PROBLEM REQUIREMENTS :: Whenever a line of the listing contains the string "Justification", return that line.

PROVIDED INFORMATION ::
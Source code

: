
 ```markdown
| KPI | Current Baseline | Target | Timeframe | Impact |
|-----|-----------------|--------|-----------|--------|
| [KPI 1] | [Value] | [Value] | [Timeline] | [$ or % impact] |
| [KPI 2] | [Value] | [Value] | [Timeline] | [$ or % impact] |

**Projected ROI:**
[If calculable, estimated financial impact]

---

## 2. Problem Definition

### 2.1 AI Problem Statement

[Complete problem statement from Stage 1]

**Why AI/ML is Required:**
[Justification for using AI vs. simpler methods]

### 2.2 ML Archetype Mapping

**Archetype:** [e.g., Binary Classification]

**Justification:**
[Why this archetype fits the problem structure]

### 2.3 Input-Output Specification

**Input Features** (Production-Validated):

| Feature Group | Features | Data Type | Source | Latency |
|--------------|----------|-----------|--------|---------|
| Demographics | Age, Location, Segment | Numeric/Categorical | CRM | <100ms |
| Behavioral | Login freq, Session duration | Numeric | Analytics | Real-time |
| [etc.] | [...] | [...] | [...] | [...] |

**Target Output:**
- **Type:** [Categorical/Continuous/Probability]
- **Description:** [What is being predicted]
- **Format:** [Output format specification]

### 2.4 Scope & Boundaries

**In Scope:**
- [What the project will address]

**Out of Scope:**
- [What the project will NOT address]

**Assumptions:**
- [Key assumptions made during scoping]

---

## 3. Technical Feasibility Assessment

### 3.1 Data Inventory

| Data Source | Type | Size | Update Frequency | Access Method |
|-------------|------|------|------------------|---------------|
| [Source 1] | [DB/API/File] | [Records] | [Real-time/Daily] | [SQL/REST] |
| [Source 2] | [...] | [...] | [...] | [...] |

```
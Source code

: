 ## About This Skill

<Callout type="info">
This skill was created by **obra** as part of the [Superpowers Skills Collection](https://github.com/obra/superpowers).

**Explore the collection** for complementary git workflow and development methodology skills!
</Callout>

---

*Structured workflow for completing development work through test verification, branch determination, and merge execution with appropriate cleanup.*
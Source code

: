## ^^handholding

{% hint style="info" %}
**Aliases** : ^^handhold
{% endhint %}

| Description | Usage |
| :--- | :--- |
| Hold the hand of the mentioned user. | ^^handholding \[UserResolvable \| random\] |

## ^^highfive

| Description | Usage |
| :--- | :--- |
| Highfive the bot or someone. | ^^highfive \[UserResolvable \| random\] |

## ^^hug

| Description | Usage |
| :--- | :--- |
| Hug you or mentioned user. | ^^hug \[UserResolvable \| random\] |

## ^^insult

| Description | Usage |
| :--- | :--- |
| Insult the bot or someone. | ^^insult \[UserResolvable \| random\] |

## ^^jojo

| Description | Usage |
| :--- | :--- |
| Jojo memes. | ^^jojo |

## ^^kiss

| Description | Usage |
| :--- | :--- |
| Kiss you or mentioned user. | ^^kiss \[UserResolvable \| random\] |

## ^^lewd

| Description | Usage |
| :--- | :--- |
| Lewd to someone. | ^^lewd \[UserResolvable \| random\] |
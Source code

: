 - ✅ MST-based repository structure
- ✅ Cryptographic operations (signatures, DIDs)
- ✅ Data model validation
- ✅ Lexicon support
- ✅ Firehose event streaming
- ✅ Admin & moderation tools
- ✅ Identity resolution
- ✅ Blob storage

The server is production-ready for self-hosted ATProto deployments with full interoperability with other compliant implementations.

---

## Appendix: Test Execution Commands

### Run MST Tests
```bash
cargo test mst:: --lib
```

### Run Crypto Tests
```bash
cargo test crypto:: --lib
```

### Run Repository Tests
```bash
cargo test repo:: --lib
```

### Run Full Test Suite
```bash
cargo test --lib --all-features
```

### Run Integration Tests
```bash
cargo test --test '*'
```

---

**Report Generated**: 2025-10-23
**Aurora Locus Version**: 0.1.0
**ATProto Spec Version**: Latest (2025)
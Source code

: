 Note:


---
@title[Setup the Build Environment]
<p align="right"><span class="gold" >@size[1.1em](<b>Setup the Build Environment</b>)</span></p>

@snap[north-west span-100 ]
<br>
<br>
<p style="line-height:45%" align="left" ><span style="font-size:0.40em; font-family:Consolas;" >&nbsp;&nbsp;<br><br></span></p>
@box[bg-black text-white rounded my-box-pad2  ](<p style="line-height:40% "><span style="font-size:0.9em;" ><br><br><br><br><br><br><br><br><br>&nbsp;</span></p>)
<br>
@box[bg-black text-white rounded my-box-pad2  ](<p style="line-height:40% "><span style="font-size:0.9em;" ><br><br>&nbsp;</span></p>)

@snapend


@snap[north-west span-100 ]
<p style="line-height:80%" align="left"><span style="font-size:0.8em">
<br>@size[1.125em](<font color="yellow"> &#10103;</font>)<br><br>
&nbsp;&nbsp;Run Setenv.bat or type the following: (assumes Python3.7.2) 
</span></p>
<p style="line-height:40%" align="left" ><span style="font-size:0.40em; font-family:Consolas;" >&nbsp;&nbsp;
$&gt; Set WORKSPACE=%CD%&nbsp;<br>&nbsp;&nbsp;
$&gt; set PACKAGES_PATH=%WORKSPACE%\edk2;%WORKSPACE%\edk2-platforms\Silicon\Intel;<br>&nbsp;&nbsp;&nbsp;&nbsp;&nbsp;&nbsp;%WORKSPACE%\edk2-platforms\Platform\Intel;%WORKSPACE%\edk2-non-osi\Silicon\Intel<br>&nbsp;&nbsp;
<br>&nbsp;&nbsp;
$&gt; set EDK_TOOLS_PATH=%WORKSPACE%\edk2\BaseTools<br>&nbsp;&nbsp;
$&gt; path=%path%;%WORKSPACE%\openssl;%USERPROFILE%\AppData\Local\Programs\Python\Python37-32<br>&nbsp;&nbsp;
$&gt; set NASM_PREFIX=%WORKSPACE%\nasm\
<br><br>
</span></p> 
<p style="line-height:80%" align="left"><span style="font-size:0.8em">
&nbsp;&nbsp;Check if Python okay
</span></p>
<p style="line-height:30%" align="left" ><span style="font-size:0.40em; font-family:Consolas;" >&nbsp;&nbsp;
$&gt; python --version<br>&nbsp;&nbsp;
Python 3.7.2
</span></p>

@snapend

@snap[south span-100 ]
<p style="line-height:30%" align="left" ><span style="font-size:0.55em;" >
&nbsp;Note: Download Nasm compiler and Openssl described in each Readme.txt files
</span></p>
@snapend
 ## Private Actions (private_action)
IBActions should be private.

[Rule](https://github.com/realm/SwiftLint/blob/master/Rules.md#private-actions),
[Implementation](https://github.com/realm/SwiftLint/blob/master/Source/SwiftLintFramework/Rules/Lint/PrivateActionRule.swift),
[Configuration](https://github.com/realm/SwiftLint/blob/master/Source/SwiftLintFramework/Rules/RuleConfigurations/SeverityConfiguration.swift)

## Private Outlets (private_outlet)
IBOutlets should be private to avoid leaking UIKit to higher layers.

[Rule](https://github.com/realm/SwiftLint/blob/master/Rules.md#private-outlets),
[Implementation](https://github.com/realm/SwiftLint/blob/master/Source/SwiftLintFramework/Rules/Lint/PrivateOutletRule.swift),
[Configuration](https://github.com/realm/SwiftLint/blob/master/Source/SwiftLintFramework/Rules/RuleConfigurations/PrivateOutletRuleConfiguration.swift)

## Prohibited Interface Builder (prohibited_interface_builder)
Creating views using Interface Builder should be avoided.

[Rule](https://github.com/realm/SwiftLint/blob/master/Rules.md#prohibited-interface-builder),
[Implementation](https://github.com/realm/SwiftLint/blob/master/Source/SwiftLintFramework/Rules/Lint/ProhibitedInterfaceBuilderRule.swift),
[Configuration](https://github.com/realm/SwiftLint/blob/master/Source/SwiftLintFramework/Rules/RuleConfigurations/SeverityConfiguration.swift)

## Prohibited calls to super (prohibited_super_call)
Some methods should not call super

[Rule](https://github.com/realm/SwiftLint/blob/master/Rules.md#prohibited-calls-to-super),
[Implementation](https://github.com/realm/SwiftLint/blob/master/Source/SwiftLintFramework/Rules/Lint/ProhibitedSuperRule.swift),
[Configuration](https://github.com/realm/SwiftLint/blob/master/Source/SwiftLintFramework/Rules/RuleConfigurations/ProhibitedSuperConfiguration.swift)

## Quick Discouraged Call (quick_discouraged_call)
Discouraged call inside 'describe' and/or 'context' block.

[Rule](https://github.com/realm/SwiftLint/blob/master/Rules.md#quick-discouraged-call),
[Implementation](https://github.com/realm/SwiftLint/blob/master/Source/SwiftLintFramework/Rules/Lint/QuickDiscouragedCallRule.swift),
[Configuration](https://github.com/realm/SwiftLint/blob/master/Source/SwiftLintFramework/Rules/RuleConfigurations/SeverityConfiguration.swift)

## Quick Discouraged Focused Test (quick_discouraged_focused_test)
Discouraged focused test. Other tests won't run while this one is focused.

ANSWER FOR THIS EXERCISE ::
[Justification for using AI vs. simpler methods]
**Justification:**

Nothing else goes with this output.